Sunday, June 5, 2016

Cleaning

This is probably what this place is gonna look like.  Random posts with no schedule and who knows how long in between.  I'm okay with that.  :)

 So, today I want to ramble on about why I don't make my boys clean up after themselves.

My personal experience is that being made to clean things up doesn't teach a person how to be a clean person.  My parents had fairly typical expectations, we did chores, washing dishes and being responsible for our own rooms.  Our house was never one from the pages of a magazine but Mom made sure the kitchen stayed clean and the rest of the house was lived in and more or less picked up.  As an adult it has taken me years of feeling pretty crappy about my lack of housekeeping skills to begin to accept that I will never be able to keep house like my mom did.  What works for her doesn't work for me, she did her best, but it wasn't something I could be "taught."

What it did lead to was evenings spent avoiding my family because it was my turn for the dishes and I didn't want to do them (and if no one specifically told me to do them I could pretend I "forgot" it was my turn right?).  Afternoons spent "cleaning" my room because I was told to but it was so overwhelming I never knew where to even start.  I've just never been a tidy person.  Now I have a family to care for and I'm still trying to figure out how to keep things together, it's hard.  But making me do chores didn't make it easier so I can at least save my boys the negative memories I have associated with them.

They're learning the skills anyway because it's really pretty impossible not to.  But they're learning them without the addition of outside pressure that leads to avoidance.  They have both now gone through periods of helping and even doing the vacuuming, not too thoroughly of course, but with joy, it was FUN and something they wanted to help with.  P, at 6 years old, will initiate and ask for help cleaning up his room and other messes.

Last week the boys destroyed a roll of toilet paper together and picked it up together without any outside pushing.  And when A, 2 years old, tried to flush most of it down the toilet in one go they unclogged it together without asking for help.  Being able to really see the ways that they are learning and having the confidence to try things out really really helps me feel like I'm giving them a chance to develop a different relationship to cleaning than I have.

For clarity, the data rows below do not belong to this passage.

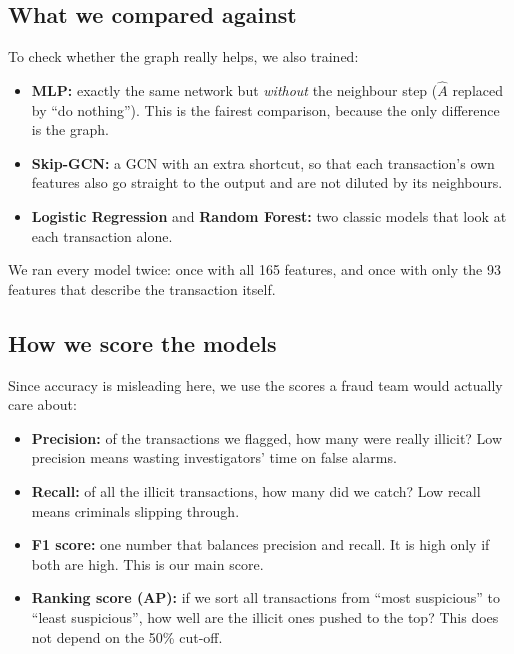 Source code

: \documentclass[11pt,a4paper]{article}
\newcommand{\Ahat}{\hat{A}}
\begin{document}
\subsection{What we compared against}
To check whether the graph really helps, we also trained:
\begin{itemize}
  \item \textbf{MLP:} exactly the same network but \emph{without} the neighbour step ($\Ahat$ replaced by ``do nothing'').
        This is the fairest comparison, because the only difference is the graph.
  \item \textbf{Skip-GCN:} a GCN with an extra shortcut, so that each transaction's own features also go straight to the
        output and are not diluted by its neighbours.
  \item \textbf{Logistic Regression} and \textbf{Random Forest:} two classic models that look at each transaction alone.
\end{itemize}
We ran every model twice: once with all 165 features, and once with only the 93 features that describe the transaction itself.

\subsection{How we score the models}
\label{sec:scores}
Since accuracy is misleading here, we use the scores a fraud team would actually care about:
\begin{itemize}
  \item \textbf{Precision:} of the transactions we flagged, how many were really illicit? Low precision means wasting
        investigators' time on false alarms.
  \item \textbf{Recall:} of all the illicit transactions, how many did we catch? Low recall means criminals slipping through.
  \item \textbf{F1 score:} one number that balances precision and recall. It is high only if both are high. This is our main score.
  \item \textbf{Ranking score (AP):} if we sort all transactions from ``most suspicious'' to ``least suspicious'', how well are the
        illicit ones pushed to the top? This does not depend on the 50\% cut-off.
\end{itemize}
\end{document}
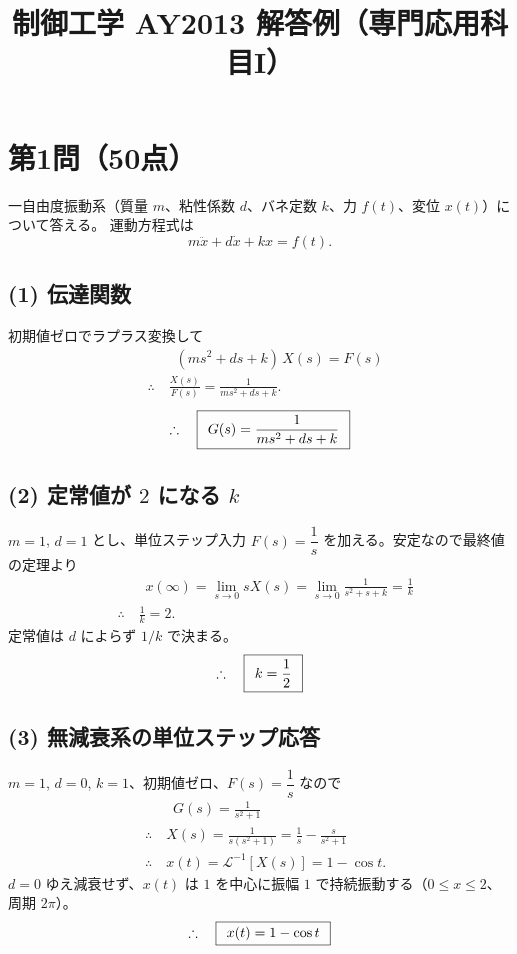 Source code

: \documentclass[11pt,a4paper]{article}
\title{制御工学 AY2013 解答例（専門応用科目I）}
\author{}
\date{}
\begin{document}
\maketitle

\section*{第1問（50点）}

一自由度振動系（質量 $m$、粘性係数 $d$、バネ定数 $k$、力 $f(t)$、変位 $x(t)$）について答える。
運動方程式は
\[
  m\ddot{x}+d\dot{x}+kx=f(t).
\]

\subsection*{(1) 伝達関数}
初期値ゼロでラプラス変換して
\begin{align*}
  &\qquad (ms^2+ds+k)\,X(s)=F(s)\\
  &\therefore\quad \frac{X(s)}{F(s)}=\frac{1}{ms^2+ds+k}.
\end{align*}
\[
  \therefore\quad \ans{\;G(s)=\dfrac{1}{ms^2+ds+k}\;}
\]

\subsection*{(2) 定常値が $2$ になる $k$}
$m=1$, $d=1$ とし、単位ステップ入力 $F(s)=\dfrac1s$ を加える。安定なので最終値の定理より
\begin{align*}
  &\qquad x(\infty)=\lim_{s\to0}sX(s)=\lim_{s\to0}\frac{1}{s^2+s+k}=\frac{1}{k}\\
  &\therefore\quad \frac{1}{k}=2.
\end{align*}
定常値は $d$ によらず $1/k$ で決まる。
\[
  \therefore\quad \ans{\;k=\dfrac12\;}
\]

\subsection*{(3) 無減衰系の単位ステップ応答}
$m=1$, $d=0$, $k=1$、初期値ゼロ、$F(s)=\dfrac1s$ なので
\begin{align*}
  &\qquad G(s)=\frac{1}{s^2+1}\\
  &\therefore\quad X(s)=\frac{1}{s(s^2+1)}=\frac1s-\frac{s}{s^2+1}\\
  &\therefore\quad x(t)=\mathcal{L}^{-1}[X(s)]=1-\cos t.
\end{align*}
$d=0$ ゆえ減衰せず、$x(t)$ は $1$ を中心に振幅 $1$ で持続振動する（$0\le x\le 2$、周期 $2\pi$）。
\[
  \therefore\quad \ans{\;x(t)=1-\cos t\;}
\]
\end{document}
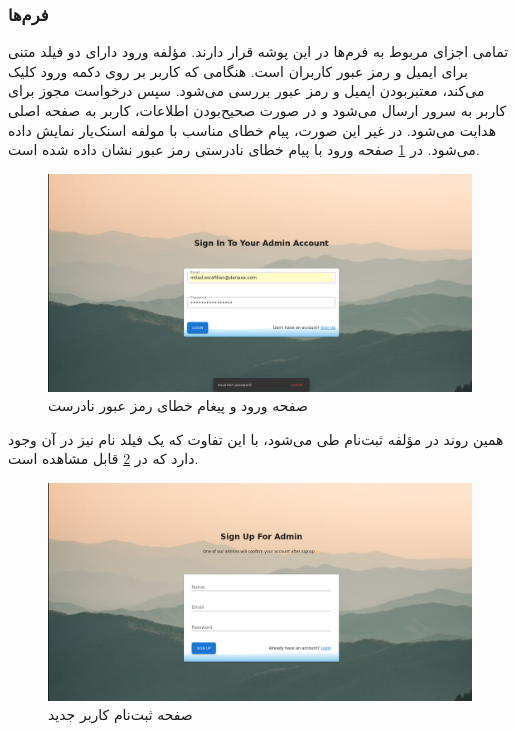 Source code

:\subsubsection{فرم‌ها}

تمامی اجزای مربوط به فرم‌ها در این پوشه قرار دارند. مؤلفه ورود دارای دو فیلد متنی برای ایمیل و رمز عبور کاربران است. هنگامی که کاربر بر روی دکمه ورود کلیک می‌کند، معتبربودن ایمیل و رمز عبور بررسی می‌شود. سپس درخواست مجوز برای کاربر به سرور ارسال می‌شود و در صورت صحیح‌بودن اطلاعات، کاربر به صفحه اصلی هدایت می‌شود. در غیر این صورت، پیام خطای مناسب با مولفه اسنک‌یار نمایش داده می‌شود. در \cref{fig:login_page} صفحه ورود با پیام خطای نادرستی رمز عبور نشان داده شده است.

\begin{figure}[!h]
\centering\includegraphics[scale=.38]{login_page.png}
\caption{صفحه ورود و پیغام خطای رمز عبور نادرست}\label{fig:login_page}
\end{figure}

همین روند در مؤلفه ثبت‌نام طی می‌شود، با این تفاوت که یک فیلد نام نیز در آن وجود دارد که در \cref{fig:signup_page} قابل مشاهده است.

\begin{figure}[!h]
\centering\includegraphics[scale=.38]{signup_page.png}
\caption{صفحه ثبت‌نام کاربر جدید}\label{fig:signup_page}
\end{figure}

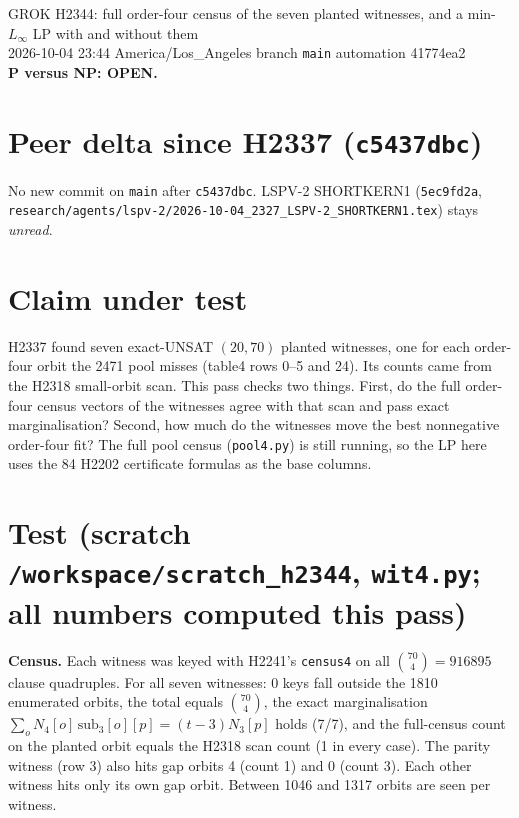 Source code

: \documentclass[11pt]{article}
\begin{document}
\sloppy
\begin{center}
{\Large GROK H2344: full order-four census of the seven planted witnesses, and a min-$L_\infty$ LP with and without them}\\[4pt]
2026-10-04 23:44 America/Los\_Angeles \quad branch \texttt{main} \quad automation 41774ea2\\[2pt]
\textbf{P versus NP: OPEN.}
\end{center}

\section*{Peer delta since H2337 (\texttt{c5437dbc})}
No new commit on \texttt{main} after \texttt{c5437dbc}. LSPV-2 SHORTKERN1 (\texttt{5ec9fd2a}, \texttt{research/agents/lspv-2/2026-10-04\_2327\_LSPV-2\_SHORTKERN1.tex}) stays \emph{unread}.

\section*{Claim under test}
H2337 found seven exact-UNSAT $(20,70)$ planted witnesses, one for each order-four orbit the 2471 pool misses (table4 rows 0--5 and 24). Its counts came from the H2318 small-orbit scan. This pass checks two things. First, do the full order-four census vectors of the witnesses agree with that scan and pass exact marginalisation? Second, how much do the witnesses move the best nonnegative order-four fit? The full pool census (\texttt{pool4.py}) is still running, so the LP here uses the 84 H2202 certificate formulas as the base columns.

\section*{Test (scratch \texttt{/workspace/scratch\_h2344}, \texttt{wit4.py}; all numbers computed this pass)}
\textbf{Census.} Each witness was keyed with H2241's \texttt{census4} on all $\binom{70}{4}=916895$ clause quadruples. For all seven witnesses: 0 keys fall outside the 1810 enumerated orbits, the total equals $\binom{70}{4}$, the exact marginalisation $\sum_o N_4[o]\,\mathrm{sub}_3[o][p]=(t-3)N_3[p]$ holds (7/7), and the full-census count on the planted orbit equals the H2318 scan count (1 in every case). The parity witness (row 3) also hits gap orbits 4 (count 1) and 0 (count 3). Each other witness hits only its own gap orbit. Between 1046 and 1317 orbits are seen per witness.
\end{document}
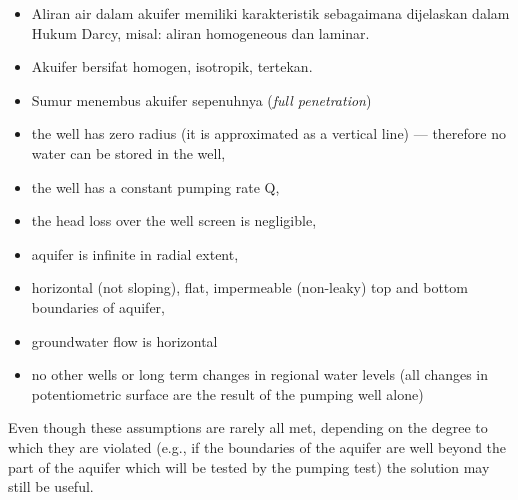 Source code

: \begin{itemize}
\item Aliran air dalam akuifer memiliki karakteristik sebagaimana dijelaskan dalam Hukum Darcy, misal: aliran homogeneous dan laminar. 
\item Akuifer bersifat homogen, isotropik, tertekan. 
\item Sumur menembus akuifer sepenuhnya (\textit{full penetration}) 
\item the well has zero radius (it is approximated as a vertical line) — therefore no water can be stored in the well,
\end{itemize}
\begin{itemize}
\item the well has a constant pumping rate Q,
\end{itemize}
\begin{itemize}
\item the head loss over the well screen is negligible,
\end{itemize}
\begin{itemize}
\item aquifer is infinite in radial extent,
\end{itemize}
\begin{itemize}
\item horizontal (not sloping), flat, impermeable (non-leaky) top and bottom boundaries of aquifer,
\end{itemize}
\begin{itemize}
\item groundwater flow is horizontal
\end{itemize}
\begin{itemize}
\item no other wells or long term changes in regional water levels (all changes in potentiometric surface are the result of the pumping well alone)
\end{itemize}
\begin{itemize}
\end{itemize}

Even though these assumptions are rarely all met, depending on the degree to which they are violated (e.g., if the boundaries of the aquifer are well beyond the part of the aquifer which will be tested by the pumping test) the solution may still be useful.

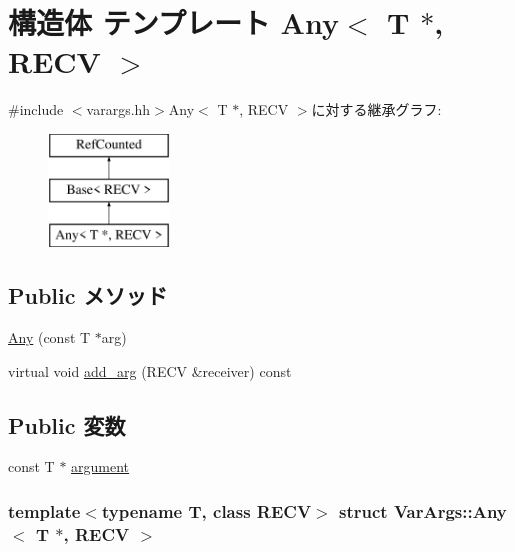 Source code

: \hypertarget{structVarArgs_1_1Any_3_01T_01_5_00_01RECV_01_4}{
\section{構造体 テンプレート Any$<$ T $\ast$, RECV $>$}
\label{structVarArgs_1_1Any_3_01T_01_5_00_01RECV_01_4}
}


{\ttfamily \#include $<$varargs.hh$>$}Any$<$ T $\ast$, RECV $>$に対する継承グラフ:\begin{figure}[H]
\begin{center}
\leavevmode
\includegraphics[height=3cm]{structVarArgs_1_1Any_3_01T_01_5_00_01RECV_01_4}
\end{center}
\end{figure}
\subsection*{Public メソッド}
\begin{DoxyCompactItemize}
\item 
\hyperlink{structVarArgs_1_1Any_3_01T_01_5_00_01RECV_01_4_a091fcc02dc3b751d9aa12b299a74802d}{Any} (const T $\ast$arg)
\item 
virtual void \hyperlink{structVarArgs_1_1Any_3_01T_01_5_00_01RECV_01_4_ab9c3a36cee779f61ec3d8d4d3db17f87}{add\_\-arg} (RECV \&receiver) const 
\end{DoxyCompactItemize}
\subsection*{Public 変数}
\begin{DoxyCompactItemize}
\item 
const T $\ast$ \hyperlink{structVarArgs_1_1Any_3_01T_01_5_00_01RECV_01_4_ac498d12221934e767f11d95a9a0ca7a9}{argument}
\end{DoxyCompactItemize}
\subsubsection*{template$<$typename T, class RECV$>$ struct VarArgs::Any$<$ T $\ast$, RECV $>$}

Time will tell, but I'm giving them a chance to clean because it feels good to have a clean space and it feels good to make  things more pleasant for those around us instead of cleaning because they'll get in trouble or disappoint me if they don't.  The more I practice cleaning with those positive feelings the easier it gets and the better I feel when I'm done but I still have a lot of "I'm not good enough" feelings wrapped up with my housecleaning challenges and that doesn't make things better in any way.

Even if it turns out I'm wrong and they'll need to learn to clean house later in life in a more structured way I figure having more joy and peace now can't possibly make that harder and will let us have the peace and joy now and a stronger relationship between us and more confidence in themselves.